Mais le lecteur ne peut s'empêcher de se dire ironiquement qu'elle a encore plus raison qu'elle ne le pense elle-même. Car, si Valmont est peut-être bien un exemple du danger des liaisons, au sens que Mme de Tourvel donne à cette formule, il l'est aussi et d'abord en un tout autre sens. Il ne l'est pas seulement passivement; il l'est aussi, et bien plus évidemment, activement. Quand bien même il serait une victime du danger des liaisons, il est encore bien davantage un danger lui-même, et la liste de ses victimes est très longue, comme Mme de Volanges l'a rappelé à Mme de Tourvel [41], et comme elle le lui rappellera encore dans sa réponse [42]. Elle ne manquera pas, d'ailleurs, de relever la formule de Mme de Tourvel et de faire à ce sujet la remarque qui s'imposait : "quand il ne serait, comme vous le dites, qu'un exemple du danger des liaisons, en serait-il moins lui-même une liaison dangereuse ? [43]" Elle entend par là faire comprendre à la Présidente qu'à l'oublier, c'est elle-même qui risque fort de devenir aussi un exemple de plus du danger des liaisons.
Assurément Mme de Volanges, qui dira à Mme de Tourvel être effrayée de la chaleur avec laquelle elle le défend [44], aura deviné que la principale raison pour laquelle elle s'est persuadée que Valmont avait surtout été jusque-là la victime de ses mauvaises fréquentations, c'est qu'elle éprouvait un impérieux besoin de le croire. D'ailleurs, sans s'en rendre compte, Mme de Tourvel l'avoue elle-même lorsqu'elle ajoute naïvement : "Je m'arrête à cette idée qui me plaît". Bien qu'elle ait de pieuses lectures, elle n'a sans doute pas lu le Traité de la connaissance de Dieu et de soi-même de Bossuet.
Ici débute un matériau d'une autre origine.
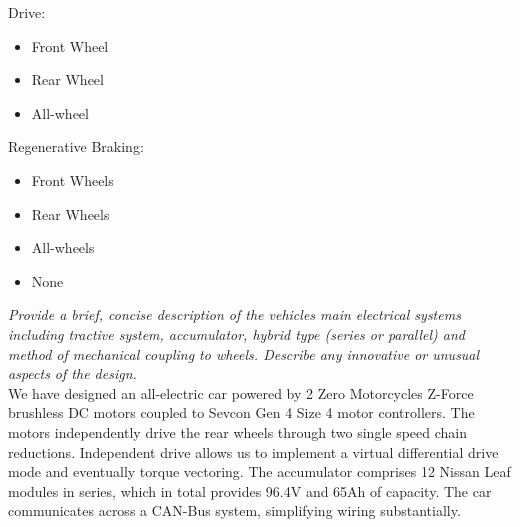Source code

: \documentclass{article}
\begin{document}
    \par{Drive:}
    \begin{itemize}
        \item \makebox[0pt][l]{$\square$}\raisebox{.15ex}{\hspace{0.1em}} \hspace{0.2cm} Front Wheel
        \item \makebox[0pt][l]{$\square$}\raisebox{.15ex}{\hspace{0.1em}$\checkmark$} \hspace{0.2cm} Rear Wheel
        \item \makebox[0pt][l]{$\square$}\raisebox{.15ex}{\hspace{0.1em}} \hspace{0.2cm} All-wheel
    \end{itemize}

    \par{Regenerative Braking:}
    \begin{itemize}
        \item \makebox[0pt][l]{$\square$}\raisebox{.15ex}{\hspace{0.1em}} \hspace{0.2cm} Front Wheels
        \item \makebox[0pt][l]{$\square$}\raisebox{.15ex}{\hspace{0.1em}$\checkmark$} \hspace{0.2cm} Rear Wheels
        \item \makebox[0pt][l]{$\square$}\raisebox{.15ex}{\hspace{0.1em}} \hspace{0.2cm} All-wheels
        \item \makebox[0pt][l]{$\square$}\raisebox{.15ex}{\hspace{0.1em}} \hspace{0.2cm} None
    \end{itemize}

\newpage

        \textit{Provide a brief, concise description of the vehicles main electrical systems including tractive system, accumulator, hybrid type (series or parallel) and method of mechanical coupling to wheels. Describe any innovative or unusual aspects of the design.}\\

        We have designed an all-electric car powered by 2 Zero Motorcycles Z-Force brushless DC motors coupled to Sevcon Gen 4 Size 4 motor controllers. The motors independently drive the rear wheels through two single speed chain reductions. Independent drive allows us to implement a virtual differential drive mode and eventually torque vectoring. The accumulator comprises 12 Nissan Leaf modules in series, which in total provides 96.4V and 65Ah of capacity. The car communicates across a CAN-Bus system, simplifying wiring substantially.\\
\end{document}
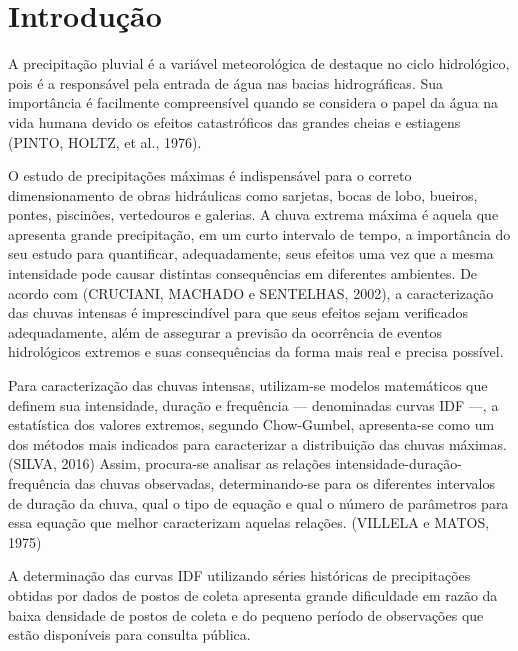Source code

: \textual

\chapter*[Introdução]{Introdução}

A precipitação pluvial é a variável meteorológica de destaque no ciclo hidrológico, pois é a responsável pela entrada de água nas bacias hidrográficas. Sua importância é facilmente compreensível quando se considera o papel da água na vida humana devido os efeitos catastróficos das grandes cheias e estiagens (PINTO, HOLTZ, et al., 1976).

O estudo de precipitações máximas é indispensável para o correto dimensionamento de obras hidráulicas como sarjetas, bocas de lobo, bueiros, pontes, piscinões, vertedouros e galerias. A chuva extrema máxima é aquela que apresenta grande precipitação, em um curto intervalo de tempo, a importância do seu estudo para quantificar, adequadamente, seus efeitos uma vez que a mesma intensidade pode causar distintas consequências em diferentes ambientes.  De acordo com (CRUCIANI, MACHADO e SENTELHAS, 2002), a caracterização das chuvas intensas é imprescindível para que seus efeitos sejam verificados adequadamente, além de assegurar a previsão da ocorrência de eventos hidrológicos extremos e suas consequências da forma mais real e precisa possível.

Para caracterização das chuvas intensas, utilizam-se modelos matemáticos que definem sua intensidade, duração e frequência — denominadas curvas IDF —, a estatística dos valores extremos, segundo Chow-Gumbel, apresenta-se como um dos métodos mais indicados para caracterizar a distribuição das chuvas máximas. (SILVA, 2016) Assim, procura-se analisar as relações intensidade-duração-frequência das chuvas observadas, determinando-se para os diferentes intervalos de duração da chuva, qual o tipo de equação e qual o número de parâmetros para essa equação que melhor caracterizam aquelas relações.  (VILLELA e MATOS, 1975)

A determinação das curvas IDF utilizando séries históricas de precipitações obtidas por dados de postos de coleta apresenta grande dificuldade em razão da baixa densidade de postos de coleta e do pequeno período de observações que estão disponíveis para consulta pública. 

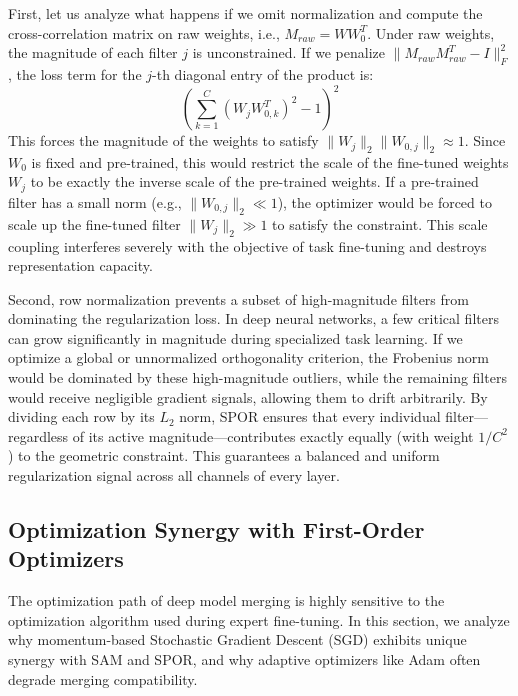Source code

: \documentclass{article}
\theoremstyle{plain}
\theoremstyle{definition}
\theoremstyle{remark}
\begin{document}
First, let us analyze what happens if we omit normalization and compute the cross-correlation matrix on raw weights, i.e., $M_{raw} = W W_0^T$. Under raw weights, the magnitude of each filter $j$ is unconstrained. If we penalize $\| M_{raw} M_{raw}^T - I \|_F^2$, the loss term for the $j$-th diagonal entry of the product is:
\begin{equation}
    \left( \sum_{k=1}^C (W_{j} W_{0,k}^T)^2 - 1 \right)^2
\end{equation}
This forces the magnitude of the weights to satisfy $\|W_j\|_2 \|W_{0,j}\|_2 \approx 1$. Since $W_0$ is fixed and pre-trained, this would restrict the scale of the fine-tuned weights $W_j$ to be exactly the inverse scale of the pre-trained weights. If a pre-trained filter has a small norm (e.g., $\|W_{0,j}\|_2 \ll 1$), the optimizer would be forced to scale up the fine-tuned filter $\|W_j\|_2 \gg 1$ to satisfy the constraint. This scale coupling interferes severely with the objective of task fine-tuning and destroys representation capacity.

Second, row normalization prevents a subset of high-magnitude filters from dominating the regularization loss. In deep neural networks, a few critical filters can grow significantly in magnitude during specialized task learning. If we optimize a global or unnormalized orthogonality criterion, the Frobenius norm would be dominated by these high-magnitude outliers, while the remaining filters would receive negligible gradient signals, allowing them to drift arbitrarily. By dividing each row by its $L_2$ norm, SPOR ensures that every individual filter---regardless of its active magnitude---contributes exactly equally (with weight $1/C^2$) to the geometric constraint. This guarantees a balanced and uniform regularization signal across all channels of every layer.

\subsection{Optimization Synergy with First-Order Optimizers}
The optimization path of deep model merging is highly sensitive to the optimization algorithm used during expert fine-tuning. In this section, we analyze why momentum-based Stochastic Gradient Descent (SGD) exhibits unique synergy with SAM and SPOR, and why adaptive optimizers like Adam often degrade merging compatibility.
\end{document}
C'est bien dommage, car elle y aurait appris que "Le plus grand déréglement de l'esprit, c'est de croire les choses parce qu'on veut qu'elles soient, et non parce qu'on a vu qu'elles sont en effet [45]. C'est sans doute là une des choses les plus justes que Bossuet ait jamais dites, même si l'on peut penser qi'il était bien mal placé pour la dire. Quoi qu'il en soit, avant de s'arrêter à cette idée qui lui plaît, Mme de Tourvel aurait bien fait de chercher à savoir un peu mieux pourquoi elle lui plaisait. Peut-être alors aurait-elle ensuite été moins portée à s'y arrêter.
Elle va conclure sur cette idée pour souhaiter que Mme de Volanges consente à s'y rallier et pour amener l'amabilité finale dont elle a besoin : "Si, d'une part, elle peut servir à le justifier dans votre esprit, de l'autre, elle me rend de plus en plus précieuse l'amitié tendre qui m'unit à vous pour la vie". Mais Mme de Volanges n'a évidemment pas la même raison de s'arrêter à cette idée et nous avons vu qu'elle ne le fera pas, en dépit du dernier effort que fait Mme de Tourvel pour l'y amener. Car, si elle termine sa lettre par des propos aimables envers Mme de Volanges, c'est, outre que cela se fait souvent [46], parce qu'elle veut essayer de l'amadouer, sans compter qu'elle juge peut-être nécessaire de faire un peu oublier le ton parfois acide de sa lettre et les critiques indirectes qu'elle contenait. Bien sûr, elle a pour elle beaucoup d'estime et une sincère amitié. Mais, on a pourtant l'impression que cette "tendre amitié" s'est un peu aigrie depuis la lettre de Mme de Volanges, et l'on se dit qu'elle pourrait bien ne pas résister à un refus de celle-ci de réviser le jugement qu'elle porte sur Valmont.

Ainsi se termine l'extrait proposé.